Nvidia also claims a substantial improvement to its compression algorithms, resulting in better efficiency with 8x anti-aliasing.
Finally, GF100 has a new 32x Coverage Sampling Anti-Aliasing (CSAA) mode and the possibility of combining CSAA and transparency multi-sampling to improve anti-aliasing of transparent surfaces. An interesting detail: until now, the number of pixels generated by the setup engine and the number of ROP units increased together. Now, GF100 has 48 ROP units and its rasterizer can generate only 32 pixels per cycle. That may seem like an odd choice at first, but in practice the latest games usually aren't played on high-end hardware without MSAA, and they often use floating-point frame buffers, thereby imposing a heavier workload on the ROP units, which take several cycles to process the pixels. So, the increase in the number of ROP units is justified, but in certain very simple rendering passes they’ll be underutilized by the rasterizers.
GPGPU
It’s hard to discuss the GF100 without talking about GPGPU, since Nvidia focused on it so much during its presentations of the new architecture. When the company designed G80, the GPGPU market was in its infancy. Nvidia’s choices proved to be good ones, both from the point of view of hardware (with Shared Memory) and software (Compute Shaders and OpenCL have programming paradigms that are very close to CUDA). But it’s impossible to offer a perfect solution on the first try, and Nvidia continues to develop CUDA, adding support for double-precision and atomic instructions with GT200. But those were just incremental improvements. With its Fermi architecture, Nvidia was able to take advantage of all the expertise gained from several years of work with CUDA to offer a much more powerful solution.
The first point that has been greatly improved with GF100, and that will directly benefit GPGPU applications, is support for double-precision arithmetic. As we saw earlier, the addition of double-precision support to the GT200 really looked like a quick and dirty solution, added just to stake out the territory. With a single 64-bit unit compared to eight 32-bit units, the GT200’s double-precision performance wasn’t really up to snuff. Without using dedicated units, AMD was even able to gain the advantage by lowering the performance of its GPU by "only" a factor of four with DP, which was only half the performance hit on Nvidia's architecture.

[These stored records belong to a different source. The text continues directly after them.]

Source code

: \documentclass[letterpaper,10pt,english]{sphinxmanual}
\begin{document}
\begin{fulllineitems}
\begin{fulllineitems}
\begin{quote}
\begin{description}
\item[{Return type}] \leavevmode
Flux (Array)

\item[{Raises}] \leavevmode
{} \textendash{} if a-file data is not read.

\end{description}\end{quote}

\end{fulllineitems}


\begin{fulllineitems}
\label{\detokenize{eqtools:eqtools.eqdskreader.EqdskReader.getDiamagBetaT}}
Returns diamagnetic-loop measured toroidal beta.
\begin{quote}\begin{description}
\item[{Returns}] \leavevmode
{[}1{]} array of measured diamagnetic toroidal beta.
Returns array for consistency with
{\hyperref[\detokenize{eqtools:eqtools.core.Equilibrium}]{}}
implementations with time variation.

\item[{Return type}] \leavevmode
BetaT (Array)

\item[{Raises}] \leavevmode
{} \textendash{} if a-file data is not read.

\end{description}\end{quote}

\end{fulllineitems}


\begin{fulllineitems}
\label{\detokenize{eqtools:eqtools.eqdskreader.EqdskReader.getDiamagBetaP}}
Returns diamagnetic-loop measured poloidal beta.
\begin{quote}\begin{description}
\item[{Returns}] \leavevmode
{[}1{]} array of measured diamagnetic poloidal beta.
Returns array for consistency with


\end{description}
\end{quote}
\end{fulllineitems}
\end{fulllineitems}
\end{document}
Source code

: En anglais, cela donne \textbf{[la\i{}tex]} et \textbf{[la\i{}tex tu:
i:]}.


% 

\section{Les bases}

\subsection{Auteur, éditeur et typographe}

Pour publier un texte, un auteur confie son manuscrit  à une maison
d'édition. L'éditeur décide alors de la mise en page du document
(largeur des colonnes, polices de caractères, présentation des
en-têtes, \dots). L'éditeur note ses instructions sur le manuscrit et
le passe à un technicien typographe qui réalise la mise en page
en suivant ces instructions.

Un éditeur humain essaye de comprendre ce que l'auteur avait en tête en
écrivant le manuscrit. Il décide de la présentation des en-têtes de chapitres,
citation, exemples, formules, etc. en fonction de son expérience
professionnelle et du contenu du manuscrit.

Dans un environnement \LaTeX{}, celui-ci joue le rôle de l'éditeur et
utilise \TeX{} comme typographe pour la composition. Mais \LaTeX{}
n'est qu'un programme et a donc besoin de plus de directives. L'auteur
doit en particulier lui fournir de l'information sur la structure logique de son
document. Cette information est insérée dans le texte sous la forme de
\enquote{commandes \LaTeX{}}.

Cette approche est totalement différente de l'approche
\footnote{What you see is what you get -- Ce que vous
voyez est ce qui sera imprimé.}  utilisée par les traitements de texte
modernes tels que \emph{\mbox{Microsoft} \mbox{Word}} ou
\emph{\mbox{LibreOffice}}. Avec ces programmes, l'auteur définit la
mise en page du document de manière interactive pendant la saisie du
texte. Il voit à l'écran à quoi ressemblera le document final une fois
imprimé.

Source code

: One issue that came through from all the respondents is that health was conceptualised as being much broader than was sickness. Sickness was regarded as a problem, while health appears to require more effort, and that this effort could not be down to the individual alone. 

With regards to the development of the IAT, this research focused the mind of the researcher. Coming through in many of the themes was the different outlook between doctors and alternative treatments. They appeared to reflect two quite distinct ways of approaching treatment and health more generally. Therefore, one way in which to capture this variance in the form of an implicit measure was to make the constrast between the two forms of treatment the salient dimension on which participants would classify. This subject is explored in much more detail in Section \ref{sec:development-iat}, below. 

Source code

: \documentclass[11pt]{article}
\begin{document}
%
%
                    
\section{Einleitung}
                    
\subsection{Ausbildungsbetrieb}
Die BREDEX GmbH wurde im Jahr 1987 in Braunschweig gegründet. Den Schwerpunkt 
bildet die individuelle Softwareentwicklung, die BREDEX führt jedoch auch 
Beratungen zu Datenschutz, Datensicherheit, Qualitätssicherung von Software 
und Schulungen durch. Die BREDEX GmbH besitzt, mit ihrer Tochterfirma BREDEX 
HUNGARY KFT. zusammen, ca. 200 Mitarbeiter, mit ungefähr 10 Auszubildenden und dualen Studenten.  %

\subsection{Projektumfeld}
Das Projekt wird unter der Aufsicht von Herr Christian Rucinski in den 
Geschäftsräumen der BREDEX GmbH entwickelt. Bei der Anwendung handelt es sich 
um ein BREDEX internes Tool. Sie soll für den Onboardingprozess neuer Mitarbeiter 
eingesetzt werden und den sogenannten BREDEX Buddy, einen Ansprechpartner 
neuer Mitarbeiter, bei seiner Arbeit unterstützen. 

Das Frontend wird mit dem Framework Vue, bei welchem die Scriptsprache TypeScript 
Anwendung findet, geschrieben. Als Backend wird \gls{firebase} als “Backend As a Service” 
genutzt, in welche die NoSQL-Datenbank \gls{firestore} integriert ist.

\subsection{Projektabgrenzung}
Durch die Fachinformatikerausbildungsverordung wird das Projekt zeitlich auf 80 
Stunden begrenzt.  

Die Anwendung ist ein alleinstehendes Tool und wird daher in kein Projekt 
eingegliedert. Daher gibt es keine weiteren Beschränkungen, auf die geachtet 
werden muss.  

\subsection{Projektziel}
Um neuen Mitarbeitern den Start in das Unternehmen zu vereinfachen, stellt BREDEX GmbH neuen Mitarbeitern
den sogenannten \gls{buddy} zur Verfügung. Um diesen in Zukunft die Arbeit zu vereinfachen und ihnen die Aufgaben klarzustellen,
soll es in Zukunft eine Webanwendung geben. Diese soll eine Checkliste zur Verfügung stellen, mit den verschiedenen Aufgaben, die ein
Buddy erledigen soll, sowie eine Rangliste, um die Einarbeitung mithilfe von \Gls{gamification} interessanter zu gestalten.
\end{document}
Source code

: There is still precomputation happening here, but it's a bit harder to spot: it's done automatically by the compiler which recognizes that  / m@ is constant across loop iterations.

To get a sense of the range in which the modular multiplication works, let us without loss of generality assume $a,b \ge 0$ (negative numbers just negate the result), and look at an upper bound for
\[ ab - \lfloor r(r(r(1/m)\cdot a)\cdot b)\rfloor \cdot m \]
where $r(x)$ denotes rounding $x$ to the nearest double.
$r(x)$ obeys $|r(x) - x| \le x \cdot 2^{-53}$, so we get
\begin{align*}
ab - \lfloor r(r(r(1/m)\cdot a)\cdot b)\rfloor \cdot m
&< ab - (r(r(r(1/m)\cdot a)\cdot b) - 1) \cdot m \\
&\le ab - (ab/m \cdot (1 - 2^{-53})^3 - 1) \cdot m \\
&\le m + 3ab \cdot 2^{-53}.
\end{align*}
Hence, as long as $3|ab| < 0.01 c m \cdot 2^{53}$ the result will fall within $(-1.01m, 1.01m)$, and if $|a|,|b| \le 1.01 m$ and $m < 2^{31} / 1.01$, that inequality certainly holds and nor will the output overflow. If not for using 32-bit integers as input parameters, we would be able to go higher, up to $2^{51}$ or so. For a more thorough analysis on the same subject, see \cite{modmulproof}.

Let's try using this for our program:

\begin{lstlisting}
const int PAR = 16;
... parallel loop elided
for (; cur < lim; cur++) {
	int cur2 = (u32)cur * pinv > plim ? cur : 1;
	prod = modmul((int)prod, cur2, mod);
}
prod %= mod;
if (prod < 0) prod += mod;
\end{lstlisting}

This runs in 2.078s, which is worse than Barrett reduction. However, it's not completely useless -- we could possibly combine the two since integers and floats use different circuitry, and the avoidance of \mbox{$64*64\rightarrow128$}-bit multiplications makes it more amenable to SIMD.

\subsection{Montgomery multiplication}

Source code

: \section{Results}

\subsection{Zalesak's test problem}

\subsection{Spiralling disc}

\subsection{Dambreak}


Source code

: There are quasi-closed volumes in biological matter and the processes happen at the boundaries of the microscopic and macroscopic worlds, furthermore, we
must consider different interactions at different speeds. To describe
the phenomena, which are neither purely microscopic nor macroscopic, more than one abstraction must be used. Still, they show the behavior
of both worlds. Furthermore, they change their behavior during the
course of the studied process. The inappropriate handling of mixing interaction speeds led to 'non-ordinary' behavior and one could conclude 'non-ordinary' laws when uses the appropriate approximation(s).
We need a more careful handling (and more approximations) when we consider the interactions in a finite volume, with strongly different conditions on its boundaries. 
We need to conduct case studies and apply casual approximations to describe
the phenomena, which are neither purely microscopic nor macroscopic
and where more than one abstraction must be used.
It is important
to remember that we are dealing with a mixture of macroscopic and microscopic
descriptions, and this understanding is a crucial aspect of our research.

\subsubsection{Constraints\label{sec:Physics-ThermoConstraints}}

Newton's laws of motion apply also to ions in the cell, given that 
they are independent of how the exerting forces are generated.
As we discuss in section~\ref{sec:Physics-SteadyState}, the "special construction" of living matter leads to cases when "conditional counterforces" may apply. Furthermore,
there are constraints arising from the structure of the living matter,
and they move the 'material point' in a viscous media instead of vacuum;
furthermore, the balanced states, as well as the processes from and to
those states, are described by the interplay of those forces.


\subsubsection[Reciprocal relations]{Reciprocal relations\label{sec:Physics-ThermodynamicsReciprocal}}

But with GF100, Nvidia completely reworked the architecture, and the dedicated MAD unit has been done away with. Now, the same units handle single- and double-precision calculation, and performance is reduced only by half with double-precision. So, the impact on performance is much more reasonable comparable to what’s observed on CPUs when using SSE. The advantage of using a GPU for this type of calculation should now be attractive enough to motivate programmers to do the necessary recoding.
While we’re on the subject of floating-point calculation, note that GF100 supports the most recent IEEE 754-2008 standard, with all of the required rounding algorithms and floating-point multiply-add double (FMAD) instructions. It maintains the precision of the calculation throughout and does only a single rounding, unlike the classic multiplication-addition (MAD) instruction, which performs two roundings. Note, however, that its direct competitor, AMD's RV870, is not really behind in this area because it also supports the latest floating-point standard and the FMAD instruction.
We described another advantage favoring Fermi in GPGPU environments on the previous page: a new memory hierarchy. In certain cases, a little scratchpad RAM can work miracles, but there are situations where nothing can replace cache memory. Also, GF100 has optional support for ECC memory, and all of the GPU’s internal memory (L1 and L2 cache, plus shared memory) is also protected.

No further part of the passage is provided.